Exercise → Task for the records below: copy exactly from the first line on, stopping once the line with "that has run.|" is copied, and leave out the pictures.

--------------------

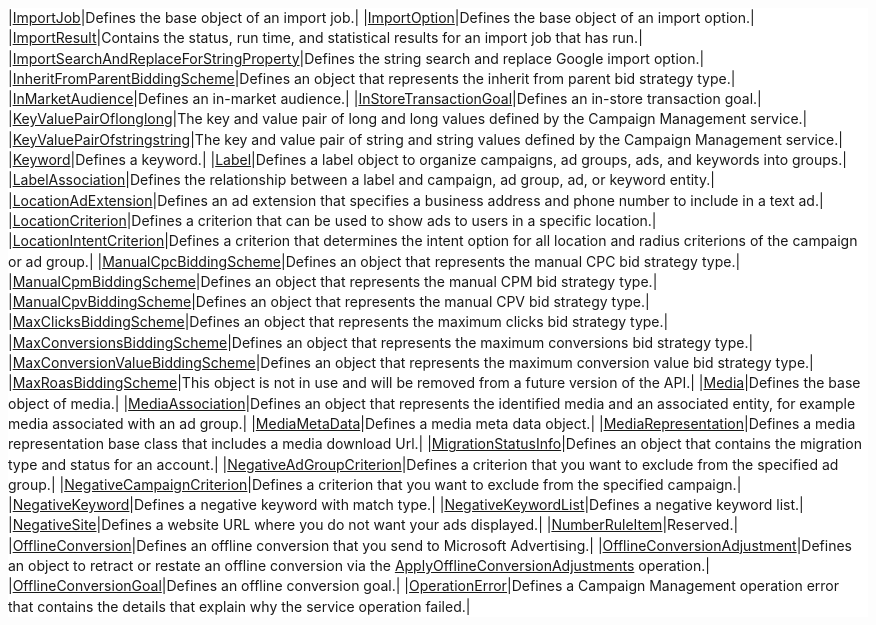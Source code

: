 |[ImportJob](importjob.md)|Defines the base object of an import job.|
|[ImportOption](importoption.md)|Defines the base object of an import option.|
|[ImportResult](importresult.md)|Contains the status, run time, and statistical results for an import job that has run.|
|[ImportSearchAndReplaceForStringProperty](importsearchandreplaceforstringproperty.md)|Defines the string search and replace Google import option.|
|[InheritFromParentBiddingScheme](inheritfromparentbiddingscheme.md)|Defines an object that represents the inherit from parent bid strategy type.|
|[InMarketAudience](inmarketaudience.md)|Defines an in-market audience.|
|[InStoreTransactionGoal](instoretransactiongoal.md)|Defines an in-store transaction goal.|
|[KeyValuePairOflonglong](keyvaluepairoflonglong.md)|The key and value pair of long and long values defined by the Campaign Management service.|
|[KeyValuePairOfstringstring](keyvaluepairofstringstring.md)|The key and value pair of string and string values defined by the Campaign Management service.|
|[Keyword](keyword.md)|Defines a keyword.|
|[Label](label.md)|Defines a label object to organize campaigns, ad groups, ads, and keywords into groups.|
|[LabelAssociation](labelassociation.md)|Defines the relationship between a label and campaign, ad group, ad, or keyword entity.|
|[LocationAdExtension](locationadextension.md)|Defines an ad extension that specifies a business address and phone number to include in a text ad.|
|[LocationCriterion](locationcriterion.md)|Defines a criterion that can be used to show ads to users in a specific location.|
|[LocationIntentCriterion](locationintentcriterion.md)|Defines a criterion that determines the intent option for all location and radius criterions of the campaign or ad group.|
|[ManualCpcBiddingScheme](manualcpcbiddingscheme.md)|Defines an object that represents the manual CPC bid strategy type.|
|[ManualCpmBiddingScheme](manualcpmbiddingscheme.md)|Defines an object that represents the manual CPM bid strategy type.|
|[ManualCpvBiddingScheme](manualcpvbiddingscheme.md)|Defines an object that represents the manual CPV bid strategy type.|
|[MaxClicksBiddingScheme](maxclicksbiddingscheme.md)|Defines an object that represents the maximum clicks bid strategy type.|
|[MaxConversionsBiddingScheme](maxconversionsbiddingscheme.md)|Defines an object that represents the maximum conversions bid strategy type.|
|[MaxConversionValueBiddingScheme](maxconversionvaluebiddingscheme.md)|Defines an object that represents the maximum conversion value bid strategy type.|
|[MaxRoasBiddingScheme](maxroasbiddingscheme.md)|This object is not in use and will be removed from a future version of the API.|
|[Media](media.md)|Defines the base object of media.|
|[MediaAssociation](mediaassociation.md)|Defines an object that represents the identified media and an associated entity, for example media associated with an ad group.|
|[MediaMetaData](mediametadata.md)|Defines a media meta data object.|
|[MediaRepresentation](mediarepresentation.md)|Defines a media representation base class that includes a  media download Url.|
|[MigrationStatusInfo](migrationstatusinfo.md)|Defines an object that contains the migration type and status for an account.|
|[NegativeAdGroupCriterion](negativeadgroupcriterion.md)|Defines a criterion that you want to exclude from the specified ad group.|
|[NegativeCampaignCriterion](negativecampaigncriterion.md)|Defines a criterion that you want to exclude from the specified campaign.|
|[NegativeKeyword](negativekeyword.md)|Defines a negative keyword with match type.|
|[NegativeKeywordList](negativekeywordlist.md)|Defines a negative keyword list.|
|[NegativeSite](negativesite.md)|Defines a website URL where you do not want your ads displayed.|
|[NumberRuleItem](numberruleitem.md)|Reserved.|
|[OfflineConversion](offlineconversion.md)|Defines an offline conversion that you send to Microsoft Advertising.|
|[OfflineConversionAdjustment](offlineconversionadjustment.md)|Defines an object to retract or restate an offline conversion via the [ApplyOfflineConversionAdjustments](applyofflineconversionadjustments.md) operation.|
|[OfflineConversionGoal](offlineconversiongoal.md)|Defines an offline conversion goal.|
|[OperationError](operationerror.md)|Defines a Campaign Management operation error that contains the details that explain why the service operation failed.|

--------------------

Problem solution →
Source code

: |[ImportJob](importjob.md)|Defines the base object of an import job.|
|[ImportOption](importoption.md)|Defines the base object of an import option.|
|[ImportResult](importresult.md)|Contains the status, run time, and statistical results for an import job that has run.|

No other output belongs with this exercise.